セブンスソード

奏せいや

58

「私、気ぃ遣ってるのかな。今でも心配なの、あの子のこと」

 背中姿からでも彼女が落ち込んでいるのが分かる。心配からくる心労か、沈みそうな声が伝わってくる。

「また、あの子になにか起こるんじゃないかって」
「止めろ、縁起でもない」
「でも」

 夫からの制止にしかし止まらない。

「ねえ、あなた」

 聞いてみる。どこか憔悴したような、そんなしゃべり方で。

「どうして、駆はしゃべれなくなったと思う?」
「それは……」

 彼女からの質問に口が詰まる。

 答え自体は予想がつく。しかしそれを口にするのは躊躇われた。それに、言ったところで今更どうすることもできないことだ。

「仕方がないだろ」
「でも、左腕のあれは!? あんなの出会った時にはなかった! 相談どころか、見せてもくれないのよ!?」
「止めないか」

 耐えられない不安を叫ぶ。妻は両腕を重ねて台に置くと腕に額を当てた。

「もう、六年になるのに。信用されてないのかな……」

 弱音がこぼれる。それは夫にも分かる心情だ。

「それは分からない。でも、いつか教えてくれるさ。それに、これ以上あいつに嫌なことなどあってたまるか」

 語気が強くなる。自分の息子の人生に思いを寄せ、熱が出る。

「あいつは、幸せにならないとだめなんだ。せめて、これからの人生くらいはな」
「……うん」

 夫の言葉に、母親は小さく頷いた。



 翌日、俺は教室の扉を開け自分の席に座る。昨日は特に問題は起こらなかったけれど香織のことが気がかりだ。俺のせいなんだけど未だにどうすればいいのかはっきりしなくて。彼女は気にしなくていいと言う。でも、本当なんだろうか?

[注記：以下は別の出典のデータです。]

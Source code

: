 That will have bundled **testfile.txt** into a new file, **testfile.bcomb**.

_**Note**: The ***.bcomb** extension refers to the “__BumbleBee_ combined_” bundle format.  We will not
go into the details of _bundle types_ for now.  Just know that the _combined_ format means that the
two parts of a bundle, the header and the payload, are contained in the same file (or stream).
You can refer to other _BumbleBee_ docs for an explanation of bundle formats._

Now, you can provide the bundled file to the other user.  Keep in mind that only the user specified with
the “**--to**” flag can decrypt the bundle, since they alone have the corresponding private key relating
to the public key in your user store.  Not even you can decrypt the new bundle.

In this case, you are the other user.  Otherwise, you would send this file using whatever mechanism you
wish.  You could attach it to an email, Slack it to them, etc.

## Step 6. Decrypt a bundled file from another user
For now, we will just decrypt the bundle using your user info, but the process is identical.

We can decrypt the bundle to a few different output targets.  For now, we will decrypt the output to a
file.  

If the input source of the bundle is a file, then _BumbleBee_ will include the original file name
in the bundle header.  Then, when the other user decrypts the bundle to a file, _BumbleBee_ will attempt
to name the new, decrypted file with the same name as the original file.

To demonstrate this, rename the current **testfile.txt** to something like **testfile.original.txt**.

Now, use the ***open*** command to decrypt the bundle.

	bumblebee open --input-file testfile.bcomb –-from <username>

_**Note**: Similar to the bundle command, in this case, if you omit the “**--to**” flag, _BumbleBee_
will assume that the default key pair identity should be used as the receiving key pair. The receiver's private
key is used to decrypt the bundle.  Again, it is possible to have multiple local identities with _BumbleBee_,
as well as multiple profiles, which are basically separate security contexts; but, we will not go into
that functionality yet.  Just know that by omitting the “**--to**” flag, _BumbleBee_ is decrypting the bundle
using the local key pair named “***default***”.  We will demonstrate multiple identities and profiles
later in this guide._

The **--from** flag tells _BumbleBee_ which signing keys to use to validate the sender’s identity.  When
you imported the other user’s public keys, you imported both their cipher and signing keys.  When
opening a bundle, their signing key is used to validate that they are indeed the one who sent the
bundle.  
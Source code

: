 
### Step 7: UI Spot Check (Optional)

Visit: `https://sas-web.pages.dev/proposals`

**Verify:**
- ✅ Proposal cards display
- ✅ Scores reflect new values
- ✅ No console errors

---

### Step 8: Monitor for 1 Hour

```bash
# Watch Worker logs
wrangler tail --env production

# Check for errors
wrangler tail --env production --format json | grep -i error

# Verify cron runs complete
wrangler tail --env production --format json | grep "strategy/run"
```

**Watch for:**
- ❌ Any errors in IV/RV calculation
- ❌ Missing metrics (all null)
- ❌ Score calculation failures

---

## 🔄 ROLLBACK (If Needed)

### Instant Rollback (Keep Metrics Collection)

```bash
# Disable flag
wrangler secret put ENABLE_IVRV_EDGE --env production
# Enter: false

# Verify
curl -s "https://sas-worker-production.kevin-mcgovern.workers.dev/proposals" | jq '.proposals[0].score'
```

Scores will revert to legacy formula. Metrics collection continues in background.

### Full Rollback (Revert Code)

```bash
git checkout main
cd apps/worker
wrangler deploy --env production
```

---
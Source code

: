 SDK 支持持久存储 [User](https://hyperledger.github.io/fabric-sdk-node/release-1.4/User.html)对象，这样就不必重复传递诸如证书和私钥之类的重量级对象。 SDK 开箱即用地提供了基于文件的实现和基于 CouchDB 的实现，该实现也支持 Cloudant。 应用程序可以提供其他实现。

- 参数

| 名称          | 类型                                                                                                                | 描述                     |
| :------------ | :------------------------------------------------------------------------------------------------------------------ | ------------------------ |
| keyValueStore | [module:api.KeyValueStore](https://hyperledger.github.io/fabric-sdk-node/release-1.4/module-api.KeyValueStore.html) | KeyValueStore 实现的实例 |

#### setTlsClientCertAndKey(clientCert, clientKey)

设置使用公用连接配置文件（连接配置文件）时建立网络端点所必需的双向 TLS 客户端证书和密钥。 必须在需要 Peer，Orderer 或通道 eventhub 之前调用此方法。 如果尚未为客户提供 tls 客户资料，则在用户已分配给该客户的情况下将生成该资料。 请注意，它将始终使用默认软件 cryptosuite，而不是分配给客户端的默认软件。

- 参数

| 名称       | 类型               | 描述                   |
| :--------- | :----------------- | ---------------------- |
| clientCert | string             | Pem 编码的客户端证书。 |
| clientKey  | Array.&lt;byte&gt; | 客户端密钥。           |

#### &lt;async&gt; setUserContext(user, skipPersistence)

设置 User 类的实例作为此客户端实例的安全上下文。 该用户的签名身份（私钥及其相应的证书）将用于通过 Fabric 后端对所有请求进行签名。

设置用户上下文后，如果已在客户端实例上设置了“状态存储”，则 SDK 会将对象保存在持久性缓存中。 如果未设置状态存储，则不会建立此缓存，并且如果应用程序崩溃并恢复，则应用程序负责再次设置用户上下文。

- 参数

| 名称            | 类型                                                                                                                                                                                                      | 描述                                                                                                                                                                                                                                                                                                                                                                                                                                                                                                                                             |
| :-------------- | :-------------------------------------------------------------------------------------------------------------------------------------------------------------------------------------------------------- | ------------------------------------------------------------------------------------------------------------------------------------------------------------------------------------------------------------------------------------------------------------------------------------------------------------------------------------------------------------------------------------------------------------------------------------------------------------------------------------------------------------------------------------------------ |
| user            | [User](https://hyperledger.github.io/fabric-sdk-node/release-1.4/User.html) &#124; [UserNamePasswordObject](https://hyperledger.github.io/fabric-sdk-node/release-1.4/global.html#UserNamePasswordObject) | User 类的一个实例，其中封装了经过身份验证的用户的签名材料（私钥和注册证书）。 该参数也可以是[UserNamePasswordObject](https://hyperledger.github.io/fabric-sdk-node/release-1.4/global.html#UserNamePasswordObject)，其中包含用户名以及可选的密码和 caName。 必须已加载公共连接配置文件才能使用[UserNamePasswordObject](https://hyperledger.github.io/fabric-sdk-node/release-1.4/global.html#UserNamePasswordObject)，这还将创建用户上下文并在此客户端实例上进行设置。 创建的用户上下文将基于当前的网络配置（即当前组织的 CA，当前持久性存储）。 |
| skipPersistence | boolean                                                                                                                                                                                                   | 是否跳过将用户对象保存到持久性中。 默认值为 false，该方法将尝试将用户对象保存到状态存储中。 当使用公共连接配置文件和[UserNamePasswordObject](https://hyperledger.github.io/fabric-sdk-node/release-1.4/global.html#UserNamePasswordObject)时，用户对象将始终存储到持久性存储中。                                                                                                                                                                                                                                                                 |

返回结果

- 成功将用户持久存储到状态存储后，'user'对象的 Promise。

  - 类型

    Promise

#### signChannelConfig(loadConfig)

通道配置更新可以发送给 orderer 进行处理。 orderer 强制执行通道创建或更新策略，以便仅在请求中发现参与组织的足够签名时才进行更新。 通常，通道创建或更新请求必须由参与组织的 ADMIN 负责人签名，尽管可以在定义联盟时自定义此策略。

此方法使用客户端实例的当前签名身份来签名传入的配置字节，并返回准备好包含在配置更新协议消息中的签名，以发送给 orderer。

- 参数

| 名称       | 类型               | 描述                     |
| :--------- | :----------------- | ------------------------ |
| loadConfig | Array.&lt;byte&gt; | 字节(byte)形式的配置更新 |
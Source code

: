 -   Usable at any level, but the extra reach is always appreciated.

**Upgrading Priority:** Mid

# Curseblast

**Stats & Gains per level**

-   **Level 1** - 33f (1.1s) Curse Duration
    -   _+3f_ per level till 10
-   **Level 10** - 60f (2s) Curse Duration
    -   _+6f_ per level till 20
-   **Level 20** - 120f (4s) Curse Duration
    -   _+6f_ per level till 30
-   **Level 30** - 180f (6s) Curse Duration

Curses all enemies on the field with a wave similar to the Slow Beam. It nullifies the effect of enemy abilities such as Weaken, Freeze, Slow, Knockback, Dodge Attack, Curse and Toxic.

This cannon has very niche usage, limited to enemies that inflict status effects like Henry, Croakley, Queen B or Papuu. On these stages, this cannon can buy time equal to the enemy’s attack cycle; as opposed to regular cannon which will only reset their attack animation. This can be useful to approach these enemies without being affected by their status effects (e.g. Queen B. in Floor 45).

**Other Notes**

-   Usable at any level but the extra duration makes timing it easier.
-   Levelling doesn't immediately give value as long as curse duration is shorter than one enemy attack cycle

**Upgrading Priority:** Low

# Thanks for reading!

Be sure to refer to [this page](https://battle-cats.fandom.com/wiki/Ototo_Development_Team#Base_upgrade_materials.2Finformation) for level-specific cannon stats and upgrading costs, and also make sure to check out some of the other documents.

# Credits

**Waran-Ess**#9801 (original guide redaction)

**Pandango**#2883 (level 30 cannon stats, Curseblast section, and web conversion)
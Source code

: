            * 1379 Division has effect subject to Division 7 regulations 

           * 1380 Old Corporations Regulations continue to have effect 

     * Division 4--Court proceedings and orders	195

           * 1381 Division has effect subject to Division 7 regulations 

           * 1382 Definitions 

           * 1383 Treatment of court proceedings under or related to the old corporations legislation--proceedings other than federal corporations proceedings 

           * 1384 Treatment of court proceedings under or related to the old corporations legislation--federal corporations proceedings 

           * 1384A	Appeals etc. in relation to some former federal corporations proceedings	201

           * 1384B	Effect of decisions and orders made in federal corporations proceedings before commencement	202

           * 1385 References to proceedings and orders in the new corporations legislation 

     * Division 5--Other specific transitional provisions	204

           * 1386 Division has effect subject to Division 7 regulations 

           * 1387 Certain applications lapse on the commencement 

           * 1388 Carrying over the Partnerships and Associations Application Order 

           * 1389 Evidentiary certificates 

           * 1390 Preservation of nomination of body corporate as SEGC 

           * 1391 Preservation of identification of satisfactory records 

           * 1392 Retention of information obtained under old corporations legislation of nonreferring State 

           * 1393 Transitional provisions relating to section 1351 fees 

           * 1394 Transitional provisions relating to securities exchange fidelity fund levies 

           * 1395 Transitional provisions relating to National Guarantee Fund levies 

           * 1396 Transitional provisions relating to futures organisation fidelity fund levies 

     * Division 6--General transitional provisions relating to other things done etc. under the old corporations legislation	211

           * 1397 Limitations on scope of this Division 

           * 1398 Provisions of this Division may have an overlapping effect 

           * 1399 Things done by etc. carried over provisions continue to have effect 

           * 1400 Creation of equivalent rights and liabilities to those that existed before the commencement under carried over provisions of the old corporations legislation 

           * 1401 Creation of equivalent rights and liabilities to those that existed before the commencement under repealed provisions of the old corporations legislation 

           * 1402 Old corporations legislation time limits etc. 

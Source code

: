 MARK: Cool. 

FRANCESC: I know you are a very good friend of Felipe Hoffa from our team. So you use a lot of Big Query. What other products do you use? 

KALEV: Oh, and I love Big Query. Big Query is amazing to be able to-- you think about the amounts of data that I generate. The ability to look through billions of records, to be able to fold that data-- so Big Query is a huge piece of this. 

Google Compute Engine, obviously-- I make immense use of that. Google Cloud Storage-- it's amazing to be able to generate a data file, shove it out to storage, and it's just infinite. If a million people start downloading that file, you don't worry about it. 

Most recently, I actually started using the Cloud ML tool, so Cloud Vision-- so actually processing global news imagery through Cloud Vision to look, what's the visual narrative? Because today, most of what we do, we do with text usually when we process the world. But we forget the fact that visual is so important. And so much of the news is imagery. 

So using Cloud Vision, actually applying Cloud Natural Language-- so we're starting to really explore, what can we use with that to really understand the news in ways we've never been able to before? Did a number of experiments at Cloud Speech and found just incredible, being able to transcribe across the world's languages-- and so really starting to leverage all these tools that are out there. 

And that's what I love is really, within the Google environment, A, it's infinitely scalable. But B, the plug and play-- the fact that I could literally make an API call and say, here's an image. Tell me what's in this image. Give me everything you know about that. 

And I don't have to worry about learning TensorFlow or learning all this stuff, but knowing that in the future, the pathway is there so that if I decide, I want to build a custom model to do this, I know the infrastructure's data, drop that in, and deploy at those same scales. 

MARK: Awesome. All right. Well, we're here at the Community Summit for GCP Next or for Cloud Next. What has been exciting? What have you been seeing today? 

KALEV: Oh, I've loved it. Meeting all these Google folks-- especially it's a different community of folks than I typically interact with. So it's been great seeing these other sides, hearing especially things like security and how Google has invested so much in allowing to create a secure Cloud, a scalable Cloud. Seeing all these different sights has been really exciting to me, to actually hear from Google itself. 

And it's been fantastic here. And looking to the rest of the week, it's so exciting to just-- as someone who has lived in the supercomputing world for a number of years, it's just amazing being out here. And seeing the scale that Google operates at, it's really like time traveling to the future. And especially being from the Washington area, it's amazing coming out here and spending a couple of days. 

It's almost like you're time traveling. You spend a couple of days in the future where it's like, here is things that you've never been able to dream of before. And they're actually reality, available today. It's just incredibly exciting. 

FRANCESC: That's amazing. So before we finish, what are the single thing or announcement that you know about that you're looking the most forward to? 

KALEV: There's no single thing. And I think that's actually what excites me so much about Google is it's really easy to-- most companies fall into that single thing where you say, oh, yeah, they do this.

 人に迷惑をかけて生きるということが、果たしていいことなんだろうか。

 それを、今も気にしてる。

 ふと隣を見れば荷物はあるが本人である駆はいない。もしかしてまた屋上だろうか。

「ねえねえ」
「ん?」

 声を掛けられた。見てみれば女の子二人が机の前に立っている。

「剣島君って棗君と仲いいよね」
「え? まあ」
「その、一応伝えておいた方がいいかなって」

 駆のことで? なんだろうか。

「ほら、棗君って喋らないじゃない? でもそれは病気だかららしくて」
「剣島君のこと避けてるわけじゃないよって」
「ああ」

 そういうことか。

「大丈夫、知ってるよ。駆が教えてくれた」
「そうなの?」
「珍しい。棗君が自分から言うなんて」
「そりゃああんた、話したことないからでしょ」
「だって~」

 まあ、そうだよな。俺も教科書を忘れたというきっかけがあったから駆と話したが、それがなければ今でも交流はなかったかもしれないし。

「剣島君と棗君が友達になってくれてよかったよ。なんていうか、二人とも」
「教室に馴染めてない、か?」
「いや、そういうわけじゃないんだけど!」
「いいよ、分かってる」

 ずいぶん気を遣ってくれているようだけど正直今更だしな。でも嫌じゃない。

「俺は別にいいんだ、自分のせいだし。ただ、駆は違う。駆は優しいしさ、もっと友達がいてもいいんだけど」
 喋れないっていうのはそれだけハードルが高くなるんだろうか。なんていうか、悔しいな。

「そういえばこのクラスじゃないけどよそにはいるよね?」
「そうそう、相川さんでしょ。あと生徒会長と副会長とも仲いいんだよね」
「三人は、どうして駆と友達なんだろうな」

 正直それは疑問だ。生徒会長と副会長の人は知らないが一花と友人というのはかなり違和感がある。どうやったらあの二人が友達になるんだろう。